-- Description of the task --
Pick out each line of the records in which the word "approach" appears.
◆ ◆ ◆ ◆
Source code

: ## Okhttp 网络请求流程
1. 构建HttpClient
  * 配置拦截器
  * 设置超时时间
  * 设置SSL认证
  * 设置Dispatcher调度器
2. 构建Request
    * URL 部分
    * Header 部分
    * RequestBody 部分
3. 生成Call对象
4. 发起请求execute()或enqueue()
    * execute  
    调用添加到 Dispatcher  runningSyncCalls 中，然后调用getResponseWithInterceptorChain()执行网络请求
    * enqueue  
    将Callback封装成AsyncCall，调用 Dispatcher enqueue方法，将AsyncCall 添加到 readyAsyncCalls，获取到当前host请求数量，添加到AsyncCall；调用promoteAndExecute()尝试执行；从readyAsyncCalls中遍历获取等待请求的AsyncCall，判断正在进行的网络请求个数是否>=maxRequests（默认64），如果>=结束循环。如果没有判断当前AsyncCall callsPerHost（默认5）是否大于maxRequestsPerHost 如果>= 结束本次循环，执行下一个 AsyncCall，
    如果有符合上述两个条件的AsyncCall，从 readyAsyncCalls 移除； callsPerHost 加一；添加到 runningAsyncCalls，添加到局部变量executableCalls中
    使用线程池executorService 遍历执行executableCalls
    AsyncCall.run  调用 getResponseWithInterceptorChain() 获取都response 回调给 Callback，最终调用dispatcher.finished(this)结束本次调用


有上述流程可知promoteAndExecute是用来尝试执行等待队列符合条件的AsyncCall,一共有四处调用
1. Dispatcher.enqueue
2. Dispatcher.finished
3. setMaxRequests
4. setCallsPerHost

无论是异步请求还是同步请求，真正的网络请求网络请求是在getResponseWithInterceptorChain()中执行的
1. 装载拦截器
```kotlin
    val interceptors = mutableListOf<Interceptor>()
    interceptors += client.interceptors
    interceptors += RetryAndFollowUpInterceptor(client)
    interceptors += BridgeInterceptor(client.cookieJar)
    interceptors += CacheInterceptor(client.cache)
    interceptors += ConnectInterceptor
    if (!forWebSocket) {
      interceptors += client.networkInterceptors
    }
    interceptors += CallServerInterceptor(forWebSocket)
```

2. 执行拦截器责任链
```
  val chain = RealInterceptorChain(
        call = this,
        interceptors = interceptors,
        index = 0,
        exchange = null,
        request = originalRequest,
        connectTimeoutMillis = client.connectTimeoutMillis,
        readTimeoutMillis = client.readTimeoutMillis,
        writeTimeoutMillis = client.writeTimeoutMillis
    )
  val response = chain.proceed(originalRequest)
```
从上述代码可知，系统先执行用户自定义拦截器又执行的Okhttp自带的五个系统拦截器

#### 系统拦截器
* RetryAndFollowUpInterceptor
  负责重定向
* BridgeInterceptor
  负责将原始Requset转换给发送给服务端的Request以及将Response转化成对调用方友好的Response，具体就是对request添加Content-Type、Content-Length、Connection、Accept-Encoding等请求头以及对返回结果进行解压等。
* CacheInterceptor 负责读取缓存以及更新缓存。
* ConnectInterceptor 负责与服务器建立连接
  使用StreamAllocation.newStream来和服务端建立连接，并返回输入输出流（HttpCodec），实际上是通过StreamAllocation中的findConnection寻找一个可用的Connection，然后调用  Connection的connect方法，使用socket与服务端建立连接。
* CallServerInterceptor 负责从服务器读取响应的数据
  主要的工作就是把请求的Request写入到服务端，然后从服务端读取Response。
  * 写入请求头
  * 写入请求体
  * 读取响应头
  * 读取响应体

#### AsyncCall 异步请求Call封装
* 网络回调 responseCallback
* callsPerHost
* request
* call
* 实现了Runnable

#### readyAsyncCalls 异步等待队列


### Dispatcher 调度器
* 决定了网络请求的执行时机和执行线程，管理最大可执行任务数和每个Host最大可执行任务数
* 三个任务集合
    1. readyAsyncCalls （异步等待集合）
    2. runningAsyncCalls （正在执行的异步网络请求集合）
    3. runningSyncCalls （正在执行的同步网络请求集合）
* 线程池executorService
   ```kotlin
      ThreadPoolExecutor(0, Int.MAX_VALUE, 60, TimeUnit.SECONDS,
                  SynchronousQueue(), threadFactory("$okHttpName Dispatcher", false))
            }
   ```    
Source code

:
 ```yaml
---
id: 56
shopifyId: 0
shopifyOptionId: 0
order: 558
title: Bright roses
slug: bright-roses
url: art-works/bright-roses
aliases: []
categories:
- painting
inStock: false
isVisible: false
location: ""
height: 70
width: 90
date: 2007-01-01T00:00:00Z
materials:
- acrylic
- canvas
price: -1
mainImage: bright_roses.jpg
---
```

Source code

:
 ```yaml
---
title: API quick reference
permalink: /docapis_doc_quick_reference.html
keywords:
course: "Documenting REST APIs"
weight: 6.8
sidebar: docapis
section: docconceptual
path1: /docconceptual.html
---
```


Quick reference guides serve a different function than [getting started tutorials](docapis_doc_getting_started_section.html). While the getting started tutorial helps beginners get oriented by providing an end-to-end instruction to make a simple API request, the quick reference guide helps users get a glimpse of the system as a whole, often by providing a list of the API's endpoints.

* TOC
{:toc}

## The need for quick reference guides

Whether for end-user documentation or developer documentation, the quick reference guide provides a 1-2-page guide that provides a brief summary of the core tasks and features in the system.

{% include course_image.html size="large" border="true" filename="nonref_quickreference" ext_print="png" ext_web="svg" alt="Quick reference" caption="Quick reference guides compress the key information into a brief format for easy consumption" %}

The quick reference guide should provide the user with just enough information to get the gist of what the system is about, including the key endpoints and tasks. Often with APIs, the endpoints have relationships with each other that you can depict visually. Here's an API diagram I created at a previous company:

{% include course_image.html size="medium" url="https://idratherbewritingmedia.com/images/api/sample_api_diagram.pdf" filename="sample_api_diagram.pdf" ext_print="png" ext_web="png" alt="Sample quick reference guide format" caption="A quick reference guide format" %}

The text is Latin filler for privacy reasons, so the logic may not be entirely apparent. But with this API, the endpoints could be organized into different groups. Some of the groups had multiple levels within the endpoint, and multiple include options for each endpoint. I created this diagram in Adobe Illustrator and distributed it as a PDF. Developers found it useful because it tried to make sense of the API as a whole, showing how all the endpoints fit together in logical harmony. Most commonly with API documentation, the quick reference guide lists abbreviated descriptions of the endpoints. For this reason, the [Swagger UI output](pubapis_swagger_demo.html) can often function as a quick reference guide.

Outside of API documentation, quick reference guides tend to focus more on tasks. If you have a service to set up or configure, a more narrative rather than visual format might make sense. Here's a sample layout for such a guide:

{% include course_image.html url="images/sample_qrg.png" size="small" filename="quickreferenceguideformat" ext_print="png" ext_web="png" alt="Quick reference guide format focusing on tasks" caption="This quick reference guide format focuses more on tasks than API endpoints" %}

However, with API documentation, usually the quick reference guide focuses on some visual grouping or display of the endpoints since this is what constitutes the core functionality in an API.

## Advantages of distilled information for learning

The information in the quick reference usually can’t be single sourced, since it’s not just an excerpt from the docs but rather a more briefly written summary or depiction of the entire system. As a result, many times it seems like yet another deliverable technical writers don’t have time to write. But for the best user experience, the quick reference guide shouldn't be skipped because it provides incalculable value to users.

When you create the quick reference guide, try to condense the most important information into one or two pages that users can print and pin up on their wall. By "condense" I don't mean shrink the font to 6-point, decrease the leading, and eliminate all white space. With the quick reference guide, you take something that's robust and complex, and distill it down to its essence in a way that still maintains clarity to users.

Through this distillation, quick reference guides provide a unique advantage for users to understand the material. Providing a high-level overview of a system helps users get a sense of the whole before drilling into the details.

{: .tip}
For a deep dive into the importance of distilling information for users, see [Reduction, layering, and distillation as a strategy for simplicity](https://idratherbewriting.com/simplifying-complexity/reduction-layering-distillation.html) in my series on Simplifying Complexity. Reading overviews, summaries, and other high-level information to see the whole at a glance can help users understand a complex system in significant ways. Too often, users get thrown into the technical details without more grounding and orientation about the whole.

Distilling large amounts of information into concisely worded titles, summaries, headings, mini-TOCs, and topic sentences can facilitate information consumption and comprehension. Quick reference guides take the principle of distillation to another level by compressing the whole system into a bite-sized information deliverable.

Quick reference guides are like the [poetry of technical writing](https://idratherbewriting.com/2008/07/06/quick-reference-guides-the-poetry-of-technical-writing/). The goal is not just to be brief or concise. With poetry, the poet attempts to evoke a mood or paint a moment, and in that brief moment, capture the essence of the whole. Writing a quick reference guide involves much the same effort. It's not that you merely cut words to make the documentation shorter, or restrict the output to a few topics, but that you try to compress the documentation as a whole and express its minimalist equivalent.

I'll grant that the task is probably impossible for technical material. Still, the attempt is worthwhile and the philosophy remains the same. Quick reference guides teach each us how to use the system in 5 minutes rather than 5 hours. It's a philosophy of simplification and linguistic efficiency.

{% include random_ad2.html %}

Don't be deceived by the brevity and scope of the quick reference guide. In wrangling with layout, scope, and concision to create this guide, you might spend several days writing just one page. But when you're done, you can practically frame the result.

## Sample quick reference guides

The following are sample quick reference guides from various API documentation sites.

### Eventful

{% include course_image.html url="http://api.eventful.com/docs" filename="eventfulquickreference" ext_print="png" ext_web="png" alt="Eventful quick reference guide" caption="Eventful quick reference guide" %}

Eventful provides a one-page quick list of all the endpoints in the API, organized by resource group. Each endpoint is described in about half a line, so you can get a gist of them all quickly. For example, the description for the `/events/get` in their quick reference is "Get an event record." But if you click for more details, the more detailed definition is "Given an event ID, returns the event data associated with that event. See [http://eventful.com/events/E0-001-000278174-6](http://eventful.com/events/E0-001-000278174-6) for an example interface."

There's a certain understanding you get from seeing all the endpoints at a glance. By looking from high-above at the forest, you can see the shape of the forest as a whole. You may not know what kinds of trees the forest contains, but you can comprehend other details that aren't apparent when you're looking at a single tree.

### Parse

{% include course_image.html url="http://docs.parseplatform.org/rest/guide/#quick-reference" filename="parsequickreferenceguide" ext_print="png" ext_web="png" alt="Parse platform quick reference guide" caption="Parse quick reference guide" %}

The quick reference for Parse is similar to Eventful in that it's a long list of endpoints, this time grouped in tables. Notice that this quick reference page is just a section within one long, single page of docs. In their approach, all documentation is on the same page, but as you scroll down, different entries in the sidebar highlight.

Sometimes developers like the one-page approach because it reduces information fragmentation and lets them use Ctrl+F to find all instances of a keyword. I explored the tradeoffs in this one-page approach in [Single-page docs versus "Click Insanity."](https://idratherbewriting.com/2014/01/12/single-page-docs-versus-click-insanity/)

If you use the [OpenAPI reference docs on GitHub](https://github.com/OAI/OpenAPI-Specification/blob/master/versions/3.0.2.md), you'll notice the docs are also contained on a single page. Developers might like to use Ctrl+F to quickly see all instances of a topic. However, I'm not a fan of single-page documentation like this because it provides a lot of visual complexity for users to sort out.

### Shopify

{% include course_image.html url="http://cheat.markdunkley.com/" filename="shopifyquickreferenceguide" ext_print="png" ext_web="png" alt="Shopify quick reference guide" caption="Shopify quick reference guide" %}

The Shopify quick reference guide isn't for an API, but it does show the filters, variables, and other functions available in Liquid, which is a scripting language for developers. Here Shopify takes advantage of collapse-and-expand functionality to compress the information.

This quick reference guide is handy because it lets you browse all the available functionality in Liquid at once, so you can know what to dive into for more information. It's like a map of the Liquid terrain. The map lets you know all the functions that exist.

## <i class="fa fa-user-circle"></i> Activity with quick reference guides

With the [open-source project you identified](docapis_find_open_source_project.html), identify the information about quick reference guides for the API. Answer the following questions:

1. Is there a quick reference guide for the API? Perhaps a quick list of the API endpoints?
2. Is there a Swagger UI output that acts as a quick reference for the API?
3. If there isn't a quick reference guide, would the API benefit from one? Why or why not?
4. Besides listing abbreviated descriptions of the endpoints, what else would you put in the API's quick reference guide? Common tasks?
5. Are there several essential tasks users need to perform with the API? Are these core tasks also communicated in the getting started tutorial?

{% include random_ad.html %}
◆ ◆ ◆ ◆
-- Your response --
The quick reference for Parse is similar to Eventful in that it's a long list of endpoints, this time grouped in tables. Notice that this quick reference page is just a section within one long, single page of docs. In their approach, all documentation is on the same page, but as you scroll down, different entries in the sidebar highlight.
Sometimes developers like the one-page approach because it reduces information fragmentation and lets them use Ctrl+F to find all instances of a keyword. I explored the tradeoffs in this one-page approach in [Single-page docs versus "Click Insanity."](https://idratherbewriting.com/2014/01/12/single-page-docs-versus-click-insanity/)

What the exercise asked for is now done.